*** DATA FOR REVIEW Section Begins ***
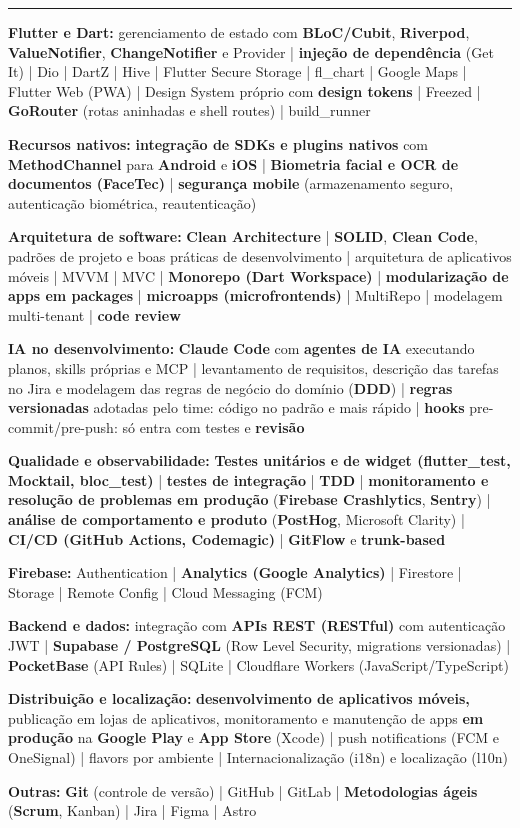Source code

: \documentclass[9pt,a4paper]{extarticle}
\newcommand{\lbl}[1]{\textbf{#1}}
\newenvironment{tight}{%
  \begin{list}{\textcolor{rule}{\rule[0.18em]{0.32em}{0.32em}}}{%
    \setlength{\leftmargin}{1.15em}%
    \setlength{\labelwidth}{0.60em}%
    \setlength{\labelsep}{0.55em}%
    \setlength{\topsep}{0.30em}%
    \setlength{\itemsep}{0.32em}%
    \setlength{\parsep}{0pt}%
    \setlength{\partopsep}{0pt}%
    \setlength{\rightmargin}{0pt}%
  }%
}{\end{list}}
\begin{document}
\begin{tight}
  \item \lbl{Flutter e Dart:} gerenciamento de estado com \textbf{BLoC/Cubit}, \textbf{Riverpod}, \textbf{ValueNotifier}, \textbf{ChangeNotifier} e Provider | \textbf{injeção de dependência} (Get It) | Dio | DartZ | Hive | Flutter Secure Storage | fl\_chart | Google Maps | Flutter Web (PWA) | Design System próprio com \textbf{design tokens} | Freezed | \textbf{GoRouter} (rotas aninhadas e shell routes) | build\_runner
  \item \lbl{Recursos nativos:} \textbf{integração de SDKs e plugins nativos} com \textbf{MethodChannel} para \textbf{Android} e \textbf{iOS} | \textbf{Biometria facial e OCR de documentos (FaceTec)} | \textbf{segurança mobile} (armazenamento seguro, autenticação biométrica, reautenticação)
  \item \lbl{Arquitetura de software:} \textbf{Clean Architecture} | \textbf{SOLID}, \textbf{Clean Code}, padrões de projeto e boas práticas de desenvolvimento | arquitetura de aplicativos móveis | MVVM | MVC | \textbf{Monorepo (Dart Workspace)} | \textbf{modularização de apps em packages} | \textbf{microapps (microfrontends)} | MultiRepo | modelagem multi-tenant | \textbf{code review}
  \item \lbl{IA no desenvolvimento:} \textbf{Claude Code} com \textbf{agentes de IA} executando planos, skills próprias e MCP | levantamento de requisitos, descrição das tarefas no Jira e modelagem das regras de negócio do domínio (\textbf{DDD}) | \textbf{regras versionadas} adotadas pelo time: código no padrão e mais rápido | \textbf{hooks} pre-commit/pre-push: só entra com testes e \textbf{revisão}
  \item \lbl{Qualidade e observabilidade:} \textbf{Testes unitários e de widget (flutter\_test, Mocktail, bloc\_test)} | \textbf{testes de integração} | \textbf{TDD} | \textbf{monitoramento e resolução de problemas em produção} (\textbf{Firebase Crashlytics}, \textbf{Sentry}) | \textbf{análise de comportamento e produto} (\textbf{PostHog}, Microsoft Clarity) | \textbf{CI/CD (GitHub Actions, Codemagic)} | \textbf{GitFlow} e \textbf{trunk-based}
  \item \lbl{Firebase:} Authentication | \textbf{Analytics (Google Analytics)} | Firestore | Storage | Remote Config | Cloud Messaging (FCM)
  \item \lbl{Backend e dados:} integração com \textbf{APIs REST (RESTful)} com autenticação JWT | \textbf{Supabase / PostgreSQL} (Row Level Security, migrations versionadas) | \textbf{PocketBase} (API Rules) | SQLite | Cloudflare Workers (JavaScript/TypeScript)
  \item \lbl{Distribuição e localização:} \textbf{desenvolvimento de aplicativos móveis,} publicação em lojas de aplicativos, monitoramento e manutenção de apps \textbf{em produção} na \textbf{Google Play} e \textbf{App Store} (Xcode) | push notifications (FCM e OneSignal) | flavors por ambiente | Internacionalização (i18n) e localização (l10n)
  \item \lbl{Outras:} \textbf{Git} (controle de versão) | GitHub | GitLab | \textbf{Metodologias ágeis} (\textbf{Scrum}, Kanban) | Jira | Figma | Astro
\end{tight}
\end{document}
*** DATA FOR REVIEW Section Ends ***
**DIRECTIONS FOR THIS TASK**
Strip out the images, then output the records above word for word.

**SOLUTION**
Source code

: \documentclass[9pt,a4paper]{extarticle}
\newcommand{\lbl}[1]{\textbf{#1}}
\newenvironment{tight}{%
  \begin{list}{\textcolor{rule}{\rule[0.18em]{0.32em}{0.32em}}}{%
    \setlength{\leftmargin}{1.15em}%
    \setlength{\labelwidth}{0.60em}%
    \setlength{\labelsep}{0.55em}%
    \setlength{\topsep}{0.30em}%
    \setlength{\itemsep}{0.32em}%
    \setlength{\parsep}{0pt}%
    \setlength{\partopsep}{0pt}%
    \setlength{\rightmargin}{0pt}%
  }%
}{\end{list}}
\begin{document}
\begin{tight}
  \item \lbl{Flutter e Dart:} gerenciamento de estado com \textbf{BLoC/Cubit}, \textbf{Riverpod}, \textbf{ValueNotifier}, \textbf{ChangeNotifier} e Provider | \textbf{injeção de dependência} (Get It) | Dio | DartZ | Hive | Flutter Secure Storage | fl\_chart | Google Maps | Flutter Web (PWA) | Design System próprio com \textbf{design tokens} | Freezed | \textbf{GoRouter} (rotas aninhadas e shell routes) | build\_runner
  \item \lbl{Recursos nativos:} \textbf{integração de SDKs e plugins nativos} com \textbf{MethodChannel} para \textbf{Android} e \textbf{iOS} | \textbf{Biometria facial e OCR de documentos (FaceTec)} | \textbf{segurança mobile} (armazenamento seguro, autenticação biométrica, reautenticação)
  \item \lbl{Arquitetura de software:} \textbf{Clean Architecture} | \textbf{SOLID}, \textbf{Clean Code}, padrões de projeto e boas práticas de desenvolvimento | arquitetura de aplicativos móveis | MVVM | MVC | \textbf{Monorepo (Dart Workspace)} | \textbf{modularização de apps em packages} | \textbf{microapps (microfrontends)} | MultiRepo | modelagem multi-tenant | \textbf{code review}
  \item \lbl{IA no desenvolvimento:} \textbf{Claude Code} com \textbf{agentes de IA} executando planos, skills próprias e MCP | levantamento de requisitos, descrição das tarefas no Jira e modelagem das regras de negócio do domínio (\textbf{DDD}) | \textbf{regras versionadas} adotadas pelo time: código no padrão e mais rápido | \textbf{hooks} pre-commit/pre-push: só entra com testes e \textbf{revisão}
  \item \lbl{Qualidade e observabilidade:} \textbf{Testes unitários e de widget (flutter\_test, Mocktail, bloc\_test)} | \textbf{testes de integração} | \textbf{TDD} | \textbf{monitoramento e resolução de problemas em produção} (\textbf{Firebase Crashlytics}, \textbf{Sentry}) | \textbf{análise de comportamento e produto} (\textbf{PostHog}, Microsoft Clarity) | \textbf{CI/CD (GitHub Actions, Codemagic)} | \textbf{GitFlow} e \textbf{trunk-based}
  \item \lbl{Firebase:} Authentication | \textbf{Analytics (Google Analytics)} | Firestore | Storage | Remote Config | Cloud Messaging (FCM)
  \item \lbl{Backend e dados:} integração com \textbf{APIs REST (RESTful)} com autenticação JWT | \textbf{Supabase / PostgreSQL} (Row Level Security, migrations versionadas) | \textbf{PocketBase} (API Rules) | SQLite | Cloudflare Workers (JavaScript/TypeScript)
  \item \lbl{Distribuição e localização:} \textbf{desenvolvimento de aplicativos móveis,} publicação em lojas de aplicativos, monitoramento e manutenção de apps \textbf{em produção} na \textbf{Google Play} e \textbf{App Store} (Xcode) | push notifications (FCM e OneSignal) | flavors por ambiente | Internacionalização (i18n) e localização (l10n)
  \item \lbl{Outras:} \textbf{Git} (controle de versão) | GitHub | GitLab | \textbf{Metodologias ágeis} (\textbf{Scrum}, Kanban) | Jira | Figma | Astro
\end{tight}
\end{document}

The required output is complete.